## PROBLEM TO WORK ON
When you find the line with "- 9.3 Public" among the records below, reproduce it and each line after it exactly, ending with the line with "- 10.1 UK GDPR".

## DATA EXTRACT

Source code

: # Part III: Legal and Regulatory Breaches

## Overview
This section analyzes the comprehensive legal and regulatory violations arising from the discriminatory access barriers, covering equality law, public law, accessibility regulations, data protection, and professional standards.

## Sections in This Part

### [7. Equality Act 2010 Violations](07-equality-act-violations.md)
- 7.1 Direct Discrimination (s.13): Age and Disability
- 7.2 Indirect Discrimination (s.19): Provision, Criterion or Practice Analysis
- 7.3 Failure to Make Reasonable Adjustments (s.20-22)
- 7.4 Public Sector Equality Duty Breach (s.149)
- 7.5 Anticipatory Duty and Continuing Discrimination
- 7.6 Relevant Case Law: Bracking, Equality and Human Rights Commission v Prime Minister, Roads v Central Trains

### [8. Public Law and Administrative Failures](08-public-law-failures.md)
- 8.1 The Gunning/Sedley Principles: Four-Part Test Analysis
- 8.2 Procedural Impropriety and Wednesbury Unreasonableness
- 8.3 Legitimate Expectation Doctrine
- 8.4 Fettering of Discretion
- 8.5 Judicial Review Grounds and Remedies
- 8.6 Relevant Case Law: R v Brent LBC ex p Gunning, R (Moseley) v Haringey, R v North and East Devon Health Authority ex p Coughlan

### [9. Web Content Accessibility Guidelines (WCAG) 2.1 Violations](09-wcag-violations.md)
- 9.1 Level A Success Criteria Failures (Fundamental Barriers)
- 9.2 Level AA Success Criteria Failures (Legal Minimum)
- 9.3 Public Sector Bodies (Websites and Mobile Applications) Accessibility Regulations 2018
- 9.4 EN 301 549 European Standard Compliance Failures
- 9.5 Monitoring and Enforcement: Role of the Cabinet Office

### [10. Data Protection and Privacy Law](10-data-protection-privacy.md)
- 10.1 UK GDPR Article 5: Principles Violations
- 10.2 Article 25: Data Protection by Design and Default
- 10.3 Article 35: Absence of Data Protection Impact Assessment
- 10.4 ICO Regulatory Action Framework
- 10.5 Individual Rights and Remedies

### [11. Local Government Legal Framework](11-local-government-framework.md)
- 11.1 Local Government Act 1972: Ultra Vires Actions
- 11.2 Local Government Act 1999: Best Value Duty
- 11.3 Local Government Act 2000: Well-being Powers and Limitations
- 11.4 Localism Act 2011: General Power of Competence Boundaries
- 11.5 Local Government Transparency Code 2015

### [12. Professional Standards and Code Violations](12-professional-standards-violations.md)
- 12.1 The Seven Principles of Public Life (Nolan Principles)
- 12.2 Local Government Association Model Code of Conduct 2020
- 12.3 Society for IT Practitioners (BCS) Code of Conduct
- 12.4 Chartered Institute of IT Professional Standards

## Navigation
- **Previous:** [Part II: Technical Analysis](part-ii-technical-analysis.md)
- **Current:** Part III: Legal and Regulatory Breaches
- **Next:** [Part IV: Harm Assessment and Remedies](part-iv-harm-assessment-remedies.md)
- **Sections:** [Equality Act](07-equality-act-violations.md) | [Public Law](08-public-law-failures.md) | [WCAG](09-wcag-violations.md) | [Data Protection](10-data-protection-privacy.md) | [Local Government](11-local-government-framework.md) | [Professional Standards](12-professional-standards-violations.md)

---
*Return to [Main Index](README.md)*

--

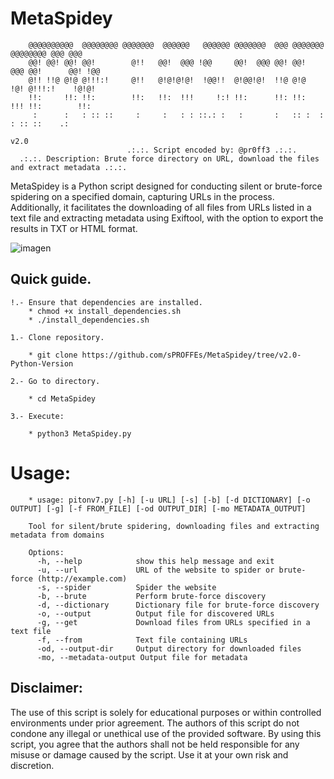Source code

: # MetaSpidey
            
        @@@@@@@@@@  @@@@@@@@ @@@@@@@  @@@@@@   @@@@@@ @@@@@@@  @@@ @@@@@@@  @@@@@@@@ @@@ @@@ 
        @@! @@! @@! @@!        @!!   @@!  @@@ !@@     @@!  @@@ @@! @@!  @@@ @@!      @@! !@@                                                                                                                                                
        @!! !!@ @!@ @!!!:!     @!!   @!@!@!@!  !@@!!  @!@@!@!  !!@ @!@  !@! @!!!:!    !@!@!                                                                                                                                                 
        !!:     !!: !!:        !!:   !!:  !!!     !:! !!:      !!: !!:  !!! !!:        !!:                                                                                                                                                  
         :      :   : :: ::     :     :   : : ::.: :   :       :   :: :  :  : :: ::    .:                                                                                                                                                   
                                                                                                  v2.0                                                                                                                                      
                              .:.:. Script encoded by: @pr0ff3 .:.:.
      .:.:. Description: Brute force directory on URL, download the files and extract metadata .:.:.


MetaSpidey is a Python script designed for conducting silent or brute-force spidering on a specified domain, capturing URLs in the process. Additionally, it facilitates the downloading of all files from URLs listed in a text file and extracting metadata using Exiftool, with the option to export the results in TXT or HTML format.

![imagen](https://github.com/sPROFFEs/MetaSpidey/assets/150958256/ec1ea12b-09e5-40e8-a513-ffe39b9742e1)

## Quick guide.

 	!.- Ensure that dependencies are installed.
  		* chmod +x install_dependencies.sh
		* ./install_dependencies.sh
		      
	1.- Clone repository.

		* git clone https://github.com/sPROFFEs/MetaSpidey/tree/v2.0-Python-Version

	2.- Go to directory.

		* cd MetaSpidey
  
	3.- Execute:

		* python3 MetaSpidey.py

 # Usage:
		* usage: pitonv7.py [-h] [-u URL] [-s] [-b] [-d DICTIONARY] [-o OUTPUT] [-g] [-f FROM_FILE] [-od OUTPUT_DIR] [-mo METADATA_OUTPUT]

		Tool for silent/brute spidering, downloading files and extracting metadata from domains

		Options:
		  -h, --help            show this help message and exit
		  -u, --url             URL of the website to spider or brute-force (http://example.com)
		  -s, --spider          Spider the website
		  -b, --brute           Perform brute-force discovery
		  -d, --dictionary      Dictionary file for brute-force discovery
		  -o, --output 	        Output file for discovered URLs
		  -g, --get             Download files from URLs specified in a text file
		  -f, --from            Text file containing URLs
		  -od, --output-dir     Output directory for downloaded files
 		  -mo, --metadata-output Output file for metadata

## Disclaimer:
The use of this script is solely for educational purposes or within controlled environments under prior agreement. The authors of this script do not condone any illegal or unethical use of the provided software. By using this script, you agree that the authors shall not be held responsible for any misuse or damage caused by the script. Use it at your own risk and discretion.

## RESPONSE AREA
- 9.3 Public Sector Bodies (Websites and Mobile Applications) Accessibility Regulations 2018
- 9.4 EN 301 549 European Standard Compliance Failures
- 9.5 Monitoring and Enforcement: Role of the Cabinet Office

### [10. Data Protection and Privacy Law](10-data-protection-privacy.md)
- 10.1 UK GDPR Article 5: Principles Violations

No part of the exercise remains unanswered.